◆ **Data for processing**
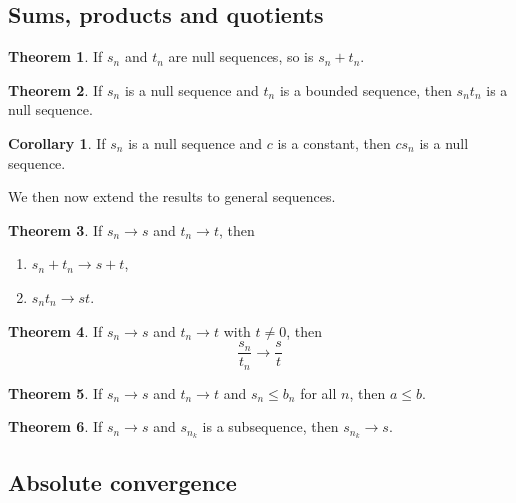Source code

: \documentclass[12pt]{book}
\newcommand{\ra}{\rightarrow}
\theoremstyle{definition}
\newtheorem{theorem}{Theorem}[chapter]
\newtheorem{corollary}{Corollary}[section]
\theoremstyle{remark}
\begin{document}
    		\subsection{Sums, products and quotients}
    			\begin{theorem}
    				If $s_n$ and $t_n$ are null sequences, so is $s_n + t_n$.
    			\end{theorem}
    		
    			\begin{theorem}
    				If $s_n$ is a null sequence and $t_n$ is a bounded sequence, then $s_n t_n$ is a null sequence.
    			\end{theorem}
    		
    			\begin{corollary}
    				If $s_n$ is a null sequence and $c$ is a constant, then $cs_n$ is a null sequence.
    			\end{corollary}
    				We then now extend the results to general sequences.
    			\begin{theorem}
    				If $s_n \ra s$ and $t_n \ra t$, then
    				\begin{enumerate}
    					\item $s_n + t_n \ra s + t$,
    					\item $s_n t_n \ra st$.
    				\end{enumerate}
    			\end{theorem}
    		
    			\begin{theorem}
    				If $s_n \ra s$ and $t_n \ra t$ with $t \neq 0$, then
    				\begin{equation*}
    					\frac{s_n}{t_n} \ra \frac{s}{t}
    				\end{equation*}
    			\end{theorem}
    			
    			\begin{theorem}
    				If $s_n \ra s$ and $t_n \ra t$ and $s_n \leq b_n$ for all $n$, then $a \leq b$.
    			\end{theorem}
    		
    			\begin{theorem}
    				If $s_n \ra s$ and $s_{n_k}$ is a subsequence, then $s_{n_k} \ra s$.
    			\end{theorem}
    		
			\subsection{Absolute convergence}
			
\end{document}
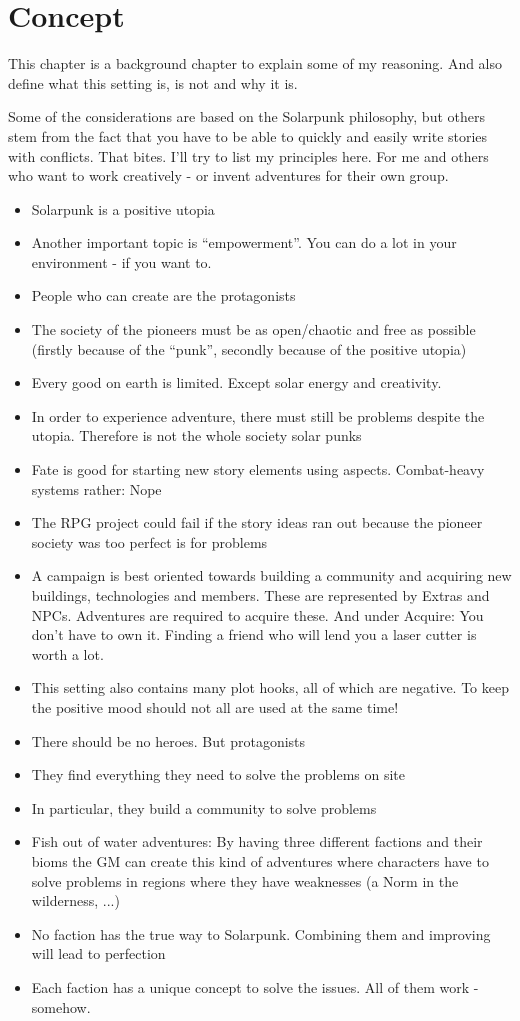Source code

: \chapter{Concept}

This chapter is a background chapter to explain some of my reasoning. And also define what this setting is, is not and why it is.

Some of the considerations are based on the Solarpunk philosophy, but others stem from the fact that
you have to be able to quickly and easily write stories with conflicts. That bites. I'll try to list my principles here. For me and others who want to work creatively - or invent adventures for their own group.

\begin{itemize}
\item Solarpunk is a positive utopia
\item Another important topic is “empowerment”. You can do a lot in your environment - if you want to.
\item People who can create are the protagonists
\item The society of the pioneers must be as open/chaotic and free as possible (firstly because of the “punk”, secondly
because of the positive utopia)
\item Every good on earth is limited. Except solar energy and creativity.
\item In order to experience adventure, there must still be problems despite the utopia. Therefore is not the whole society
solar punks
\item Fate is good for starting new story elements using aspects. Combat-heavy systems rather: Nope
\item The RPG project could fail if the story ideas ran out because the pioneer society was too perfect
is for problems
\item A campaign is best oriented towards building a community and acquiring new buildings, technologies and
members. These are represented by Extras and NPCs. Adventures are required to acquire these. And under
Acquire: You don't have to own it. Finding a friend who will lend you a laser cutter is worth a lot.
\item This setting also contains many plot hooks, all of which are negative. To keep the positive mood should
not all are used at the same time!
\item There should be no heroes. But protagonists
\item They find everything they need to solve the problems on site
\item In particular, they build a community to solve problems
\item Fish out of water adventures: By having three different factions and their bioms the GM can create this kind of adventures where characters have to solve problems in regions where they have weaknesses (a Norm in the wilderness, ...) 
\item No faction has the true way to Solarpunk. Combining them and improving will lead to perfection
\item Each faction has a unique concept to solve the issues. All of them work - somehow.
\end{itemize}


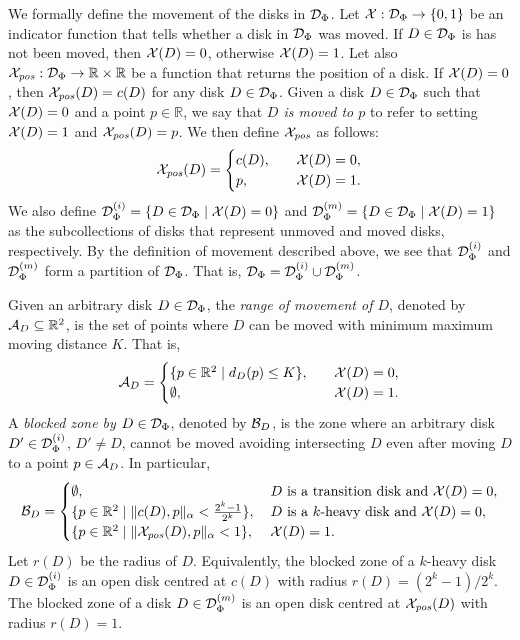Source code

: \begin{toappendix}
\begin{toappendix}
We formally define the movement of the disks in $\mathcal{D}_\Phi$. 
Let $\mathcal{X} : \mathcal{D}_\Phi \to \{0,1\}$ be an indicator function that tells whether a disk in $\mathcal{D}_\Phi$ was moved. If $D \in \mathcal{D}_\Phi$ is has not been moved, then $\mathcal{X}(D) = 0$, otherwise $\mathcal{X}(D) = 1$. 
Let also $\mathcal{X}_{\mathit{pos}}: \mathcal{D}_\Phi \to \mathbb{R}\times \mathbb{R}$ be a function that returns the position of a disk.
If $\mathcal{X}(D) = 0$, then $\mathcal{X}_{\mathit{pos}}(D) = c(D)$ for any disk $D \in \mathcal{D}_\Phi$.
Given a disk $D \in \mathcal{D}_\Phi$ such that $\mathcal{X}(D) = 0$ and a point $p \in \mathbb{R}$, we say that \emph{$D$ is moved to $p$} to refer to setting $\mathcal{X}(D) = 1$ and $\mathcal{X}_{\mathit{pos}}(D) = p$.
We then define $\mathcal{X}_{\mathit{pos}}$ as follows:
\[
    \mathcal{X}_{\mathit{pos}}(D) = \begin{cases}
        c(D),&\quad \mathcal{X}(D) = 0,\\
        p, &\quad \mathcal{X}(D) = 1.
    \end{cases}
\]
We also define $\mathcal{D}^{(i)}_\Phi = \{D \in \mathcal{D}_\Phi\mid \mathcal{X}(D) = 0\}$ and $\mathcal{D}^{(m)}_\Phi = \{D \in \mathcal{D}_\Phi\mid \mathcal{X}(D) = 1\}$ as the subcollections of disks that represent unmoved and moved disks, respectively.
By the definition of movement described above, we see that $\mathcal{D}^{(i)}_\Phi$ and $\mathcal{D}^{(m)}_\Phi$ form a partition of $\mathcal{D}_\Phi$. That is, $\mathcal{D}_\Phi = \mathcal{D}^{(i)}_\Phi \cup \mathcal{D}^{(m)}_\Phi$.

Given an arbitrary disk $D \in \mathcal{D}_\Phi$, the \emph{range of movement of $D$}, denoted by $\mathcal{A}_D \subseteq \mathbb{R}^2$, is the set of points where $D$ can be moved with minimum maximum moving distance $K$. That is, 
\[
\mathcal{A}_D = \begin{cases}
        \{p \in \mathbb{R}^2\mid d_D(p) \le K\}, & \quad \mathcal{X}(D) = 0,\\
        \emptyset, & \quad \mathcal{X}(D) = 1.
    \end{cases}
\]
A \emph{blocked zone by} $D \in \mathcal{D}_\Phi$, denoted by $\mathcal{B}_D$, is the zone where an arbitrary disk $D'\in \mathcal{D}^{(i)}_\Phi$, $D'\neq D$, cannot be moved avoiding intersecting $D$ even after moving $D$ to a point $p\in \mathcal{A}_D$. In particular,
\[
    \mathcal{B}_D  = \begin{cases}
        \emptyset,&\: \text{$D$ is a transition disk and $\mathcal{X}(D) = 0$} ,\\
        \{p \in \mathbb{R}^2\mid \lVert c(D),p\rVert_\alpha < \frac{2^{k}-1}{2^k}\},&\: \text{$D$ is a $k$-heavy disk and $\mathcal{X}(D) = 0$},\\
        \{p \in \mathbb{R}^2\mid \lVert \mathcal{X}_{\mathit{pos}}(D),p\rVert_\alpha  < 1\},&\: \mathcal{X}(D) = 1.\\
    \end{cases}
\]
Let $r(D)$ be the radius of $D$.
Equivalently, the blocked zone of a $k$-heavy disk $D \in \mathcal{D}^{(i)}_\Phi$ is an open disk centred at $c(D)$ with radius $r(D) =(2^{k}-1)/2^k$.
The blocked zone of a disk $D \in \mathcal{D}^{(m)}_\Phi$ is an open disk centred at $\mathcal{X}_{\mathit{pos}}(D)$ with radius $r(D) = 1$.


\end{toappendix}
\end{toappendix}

◆ **Aim of the task**
Reproduce the records verbatim, omitting all images they contain.

◆ **Written response**
Source code

: \documentclass[12pt]{book}
\newcommand{\ra}{\rightarrow}
\theoremstyle{definition}
\newtheorem{theorem}{Theorem}[chapter]
\newtheorem{corollary}{Corollary}[section]
\theoremstyle{remark}
\begin{document}
    		\subsection{Sums, products and quotients}
    			\begin{theorem}
    				If $s_n$ and $t_n$ are null sequences, so is $s_n + t_n$.
    			\end{theorem}
    		
    			\begin{theorem}
    				If $s_n$ is a null sequence and $t_n$ is a bounded sequence, then $s_n t_n$ is a null sequence.
    			\end{theorem}
    		
    			\begin{corollary}
    				If $s_n$ is a null sequence and $c$ is a constant, then $cs_n$ is a null sequence.
    			\end{corollary}
    				We then now extend the results to general sequences.
    			\begin{theorem}
    				If $s_n \ra s$ and $t_n \ra t$, then
    				\begin{enumerate}
    					\item $s_n + t_n \ra s + t$,
    					\item $s_n t_n \ra st$.
    				\end{enumerate}
    			\end{theorem}
    		
    			\begin{theorem}
    				If $s_n \ra s$ and $t_n \ra t$ with $t \neq 0$, then
    				\begin{equation*}
    					\frac{s_n}{t_n} \ra \frac{s}{t}
    				\end{equation*}
    			\end{theorem}
    			
    			\begin{theorem}
    				If $s_n \ra s$ and $t_n \ra t$ and $s_n \leq b_n$ for all $n$, then $a \leq b$.
    			\end{theorem}
    		
    			\begin{theorem}
    				If $s_n \ra s$ and $s_{n_k}$ is a subsequence, then $s_{n_k} \ra s$.
    			\end{theorem}
    		
			\subsection{Absolute convergence}
			
\end{document}
Source code

: \chapter{Concept}

This chapter is a background chapter to explain some of my reasoning. And also define what this setting is, is not and why it is.

Some of the considerations are based on the Solarpunk philosophy, but others stem from the fact that
you have to be able to quickly and easily write stories with conflicts. That bites. I'll try to list my principles here. For me and others who want to work creatively - or invent adventures for their own group.

\begin{itemize}
\item Solarpunk is a positive utopia
\item Another important topic is “empowerment”. You can do a lot in your environment - if you want to.
\item People who can create are the protagonists
\item The society of the pioneers must be as open/chaotic and free as possible (firstly because of the “punk”, secondly
because of the positive utopia)
\item Every good on earth is limited. Except solar energy and creativity.
\item In order to experience adventure, there must still be problems despite the utopia. Therefore is not the whole society
solar punks
\item Fate is good for starting new story elements using aspects. Combat-heavy systems rather: Nope
\item The RPG project could fail if the story ideas ran out because the pioneer society was too perfect
is for problems
\item A campaign is best oriented towards building a community and acquiring new buildings, technologies and
members. These are represented by Extras and NPCs. Adventures are required to acquire these. And under
Acquire: You don't have to own it. Finding a friend who will lend you a laser cutter is worth a lot.
\item This setting also contains many plot hooks, all of which are negative. To keep the positive mood should
not all are used at the same time!
\item There should be no heroes. But protagonists
\item They find everything they need to solve the problems on site
\item In particular, they build a community to solve problems
\item Fish out of water adventures: By having three different factions and their bioms the GM can create this kind of adventures where characters have to solve problems in regions where they have weaknesses (a Norm in the wilderness, ...) 
\item No faction has the true way to Solarpunk. Combining them and improving will lead to perfection
\item Each faction has a unique concept to solve the issues. All of them work - somehow.
\end{itemize}


Source code

: \begin{toappendix}
\begin{toappendix}
We formally define the movement of the disks in $\mathcal{D}_\Phi$. 
Let $\mathcal{X} : \mathcal{D}_\Phi \to \{0,1\}$ be an indicator function that tells whether a disk in $\mathcal{D}_\Phi$ was moved. If $D \in \mathcal{D}_\Phi$ is has not been moved, then $\mathcal{X}(D) = 0$, otherwise $\mathcal{X}(D) = 1$. 
Let also $\mathcal{X}_{\mathit{pos}}: \mathcal{D}_\Phi \to \mathbb{R}\times \mathbb{R}$ be a function that returns the position of a disk.
If $\mathcal{X}(D) = 0$, then $\mathcal{X}_{\mathit{pos}}(D) = c(D)$ for any disk $D \in \mathcal{D}_\Phi$.
Given a disk $D \in \mathcal{D}_\Phi$ such that $\mathcal{X}(D) = 0$ and a point $p \in \mathbb{R}$, we say that \emph{$D$ is moved to $p$} to refer to setting $\mathcal{X}(D) = 1$ and $\mathcal{X}_{\mathit{pos}}(D) = p$.
We then define $\mathcal{X}_{\mathit{pos}}$ as follows:
\[
    \mathcal{X}_{\mathit{pos}}(D) = \begin{cases}
        c(D),&\quad \mathcal{X}(D) = 0,\\
        p, &\quad \mathcal{X}(D) = 1.
    \end{cases}
\]
We also define $\mathcal{D}^{(i)}_\Phi = \{D \in \mathcal{D}_\Phi\mid \mathcal{X}(D) = 0\}$ and $\mathcal{D}^{(m)}_\Phi = \{D \in \mathcal{D}_\Phi\mid \mathcal{X}(D) = 1\}$ as the subcollections of disks that represent unmoved and moved disks, respectively.
By the definition of movement described above, we see that $\mathcal{D}^{(i)}_\Phi$ and $\mathcal{D}^{(m)}_\Phi$ form a partition of $\mathcal{D}_\Phi$. That is, $\mathcal{D}_\Phi = \mathcal{D}^{(i)}_\Phi \cup \mathcal{D}^{(m)}_\Phi$.

Given an arbitrary disk $D \in \mathcal{D}_\Phi$, the \emph{range of movement of $D$}, denoted by $\mathcal{A}_D \subseteq \mathbb{R}^2$, is the set of points where $D$ can be moved with minimum maximum moving distance $K$. That is, 
\[
\mathcal{A}_D = \begin{cases}
        \{p \in \mathbb{R}^2\mid d_D(p) \le K\}, & \quad \mathcal{X}(D) = 0,\\
        \emptyset, & \quad \mathcal{X}(D) = 1.
    \end{cases}
\]
A \emph{blocked zone by} $D \in \mathcal{D}_\Phi$, denoted by $\mathcal{B}_D$, is the zone where an arbitrary disk $D'\in \mathcal{D}^{(i)}_\Phi$, $D'\neq D$, cannot be moved avoiding intersecting $D$ even after moving $D$ to a point $p\in \mathcal{A}_D$. In particular,
\[
    \mathcal{B}_D  = \begin{cases}
        \emptyset,&\: \text{$D$ is a transition disk and $\mathcal{X}(D) = 0$} ,\\
        \{p \in \mathbb{R}^2\mid \lVert c(D),p\rVert_\alpha < \frac{2^{k}-1}{2^k}\},&\: \text{$D$ is a $k$-heavy disk and $\mathcal{X}(D) = 0$},\\
        \{p \in \mathbb{R}^2\mid \lVert \mathcal{X}_{\mathit{pos}}(D),p\rVert_\alpha  < 1\},&\: \mathcal{X}(D) = 1.\\
    \end{cases}
\]
Let $r(D)$ be the radius of $D$.
Equivalently, the blocked zone of a $k$-heavy disk $D \in \mathcal{D}^{(i)}_\Phi$ is an open disk centred at $c(D)$ with radius $r(D) =(2^{k}-1)/2^k$.
The blocked zone of a disk $D \in \mathcal{D}^{(m)}_\Phi$ is an open disk centred at $\mathcal{X}_{\mathit{pos}}(D)$ with radius $r(D) = 1$.


\end{toappendix}
\end{toappendix}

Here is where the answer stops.